Re: RFC: KVM: x86/mmu: Eager Page Splitting

From: Paolo Bonzini <pbonzini@redhat.com>
To: David Matlack <dmatlack@google.com>
Cc: kvm list <kvm@vger.kernel.org>, Ben Gardon <bgardon@google.com>,
	Junaid Shahid <junaids@google.com>,
	Sean Christopherson <seanjc@google.com>,
	Oliver Upton <oupton@google.com>,
	Harish Barathvajasankar <hbarath@google.com>,
	Vitaly Kuznetsov <vkuznets@redhat.com>,
	Wanpeng Li <wanpengli@tencent.com>,
	Jim Mattson <jmattson@google.com>, Peter Xu <peterx@redhat.com>,
	Peter Shier <pshier@google.com>
Subject: Re: RFC: KVM: x86/mmu: Eager Page Splitting
Date: Fri, 5 Nov 2021 09:44:14 +0100	[thread overview]
Message-ID: <c9bd3bca-f901-d8db-c23d-5292ab7bd247@redhat.com> (raw)
In-Reply-To: <CALzav=dV_U4r1K9oDq4esb4mpBQDQ2ROQ5zH5wV3KpOaZrRW-A@mail.gmail.com>

On 11/4/21 23:45, David Matlack wrote:
> The goal of this RFC is to get feedback on "Eager Page Splitting",
> an optimization that has been in use in Google Cloud since 2016 to 
> reduce the performance impact of live migration on customer 
> workloads. We wanted to get feedback on the feature before delving 
> too far into porting it to the latest upstream kernel for submission.
> If there is interest in adding this feature to KVM we plan to follow
> up in the coming months with patches.

Hi David!

I'm definitely interested in eager page splitting upstream, but with a
twist: in order to limit the proliferation of knobs, I would rather
enable it only when KVM_DIRTY_LOG_INITIALLY_SET is set, and do the split
on the first KVM_CLEAR_DIRTY_LOG ioctl.

Initially-all-set does not require write protection when dirty logging
is enabled; instead, it delays write protection to the first
KVM_CLEAR_DIRTY_LOG.  In fact, I believe that eager page splitting can
be enabled unconditionally for initial-all-set.  You would still have
the benefit of moving the page splitting out of the vCPU run
path; and because you can smear the cost of splitting over multiple
calls, most of the disadvantages go away.
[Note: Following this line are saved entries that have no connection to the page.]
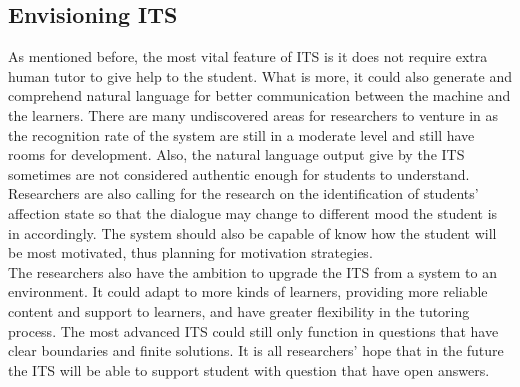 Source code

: \documentclass[sigconf]{acmart}
\begin{document}
\subsection{Envisioning ITS}
As mentioned before, the most vital feature of ITS is it does not require extra human tutor to give help to the student. What is more, it could also generate and comprehend natural language for better communication between the machine and the learners. There are many undiscovered areas for researchers to venture in as the recognition rate of the system are still in a moderate level and still have rooms for development. Also, the natural language output give by the ITS sometimes are not considered authentic enough for students to understand. Researchers are also calling for the research on the identification of students' affection state so that the dialogue may change to different mood the student is in accordingly. The system should also be capable of know how the student will be most motivated, thus planning for motivation strategies.\\
The researchers also have the ambition to upgrade the ITS from a system to an environment. It could adapt to more kinds of learners, providing more reliable content and support to learners, and have greater flexibility in the tutoring process. The most advanced ITS could still only function in questions that have clear boundaries and finite solutions. It is all researchers' hope that in the future the ITS will be able to support student with question that have open answers\cite{Hofer2012}.
\end{document}
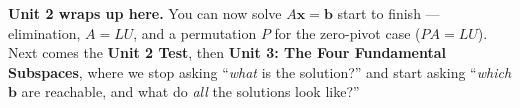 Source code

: \documentclass[10pt]{article}
\newcommand{\xx}{\mathbf{x}}
\newcommand{\bb}{\mathbf{b}}
\newcommand{\PP}{P}
\begin{document}
\begin{spiralbox}
\textbf{Unit 2 wraps up here.} You can now solve $A\xx=\bb$ start to finish --- elimination, $A=LU$, and
a permutation $\PP$ for the zero-pivot case ($\PP A=LU$). Next comes the \textbf{Unit 2 Test}, then
\textbf{Unit 3: The Four Fundamental Subspaces}, where we stop asking ``\emph{what} is the solution?'' and
start asking ``\emph{which} $\bb$ are reachable, and what do \emph{all} the solutions look like?''
\end{spiralbox}
\end{document}
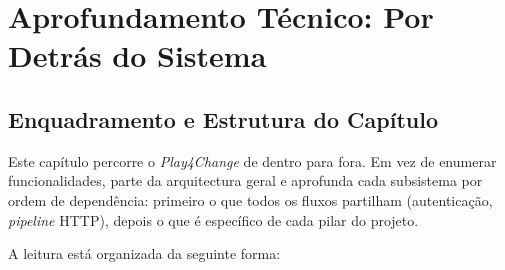 %
%
%
\chapter{Aprofundamento Técnico: Por Detrás do Sistema}
\label{cha:deepdive}

\section{Enquadramento e Estrutura do Capítulo}
\label{sec:enquadramento}

Este capítulo percorre o \textit{Play4Change} de dentro para fora.
Em vez de enumerar funcionalidades, parte da arquitectura geral e aprofunda
cada subsistema por ordem de dependência: primeiro o que todos os fluxos
partilham (autenticação, \textit{pipeline} HTTP), depois o que é específico
de cada pilar do projeto.

A leitura está organizada da seguinte forma:

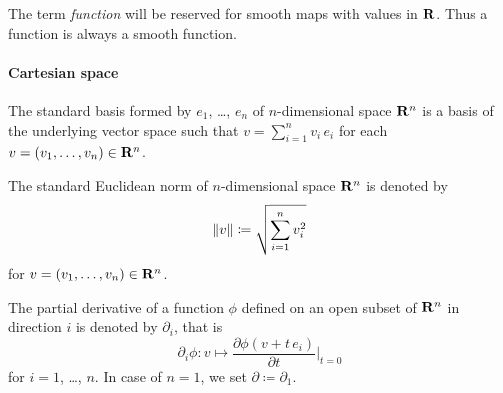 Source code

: The term \emph{function} will be reserved for smooth maps with values in $\mathbf{R}$.
Thus a function is always a smooth function.

\paragraph{Cartesian space}
The standard basis formed by $e_1$, \dots, $e_n$ of $n$-dimensional space $\mathbf{R}^n$ is
a basis of the underlying vector space such that $v = \sum_{i = 1}^n v_i \, e_i
$ for each $v = (v_1, \dotsc, v_n) \in \mathbf{R}^n$. 

The standard Euclidean norm of $n$-dimensional space $\mathbf{R}^n$ is denoted
by
\[
    \lVert v\rVert \coloneqq \sqrt{\sum_{i = 1}^n v_i^2}
\]
for $v = (v_1, \dotsc, v_n) \in \mathbf{R}^n$.

The partial derivative of a function $\phi$ defined on an open subset of $\mathbf{R}^n$
in direction $i$ is denoted by $\partial_i$, that is
\[
  \partial_i \phi\colon v \mapsto \frac{\partial \phi(v + t \, e_i)}{\partial t}|_{t = 0}
\]
for $i = 1$, \dots, $n$. In case of $n = 1$, we set $\partial \coloneqq \partial_1$.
Initially-all-set is already the best-performing method for bitmap-based
dirty page tracking, so it makes sense to focus on it.  Even if Google
might not be using initial-all-set internally, adding eager page
splitting to the upstream code would remove most of the delta related to
it.  The rest of the delta can be tackled later; I'm not super
interested in adding eager page splitting for the older methods (clear
on KVM_GET_DIRTY_LOG, and manual-clear without initially-all-set), but
it should be useful for the ring buffer method and that *should* share
most of the code with the older methods.

> In order to avoid allocating while holding the MMU lock, vCPUs 
> preallocate everything they need to handle the fault and store it in 
> kvm_mmu_memory_cache structs. Eager Page Splitting does the same 
> thing but since it runs outside of a vCPU thread it needs its own 
> copies of kvm_mmu_memory_cache structs. This requires refactoring the
> way kvm_mmu_memory_cache structs are passed around in the MMU code
> and adding kvm_mmu_memory_cache structs to kvm_arch.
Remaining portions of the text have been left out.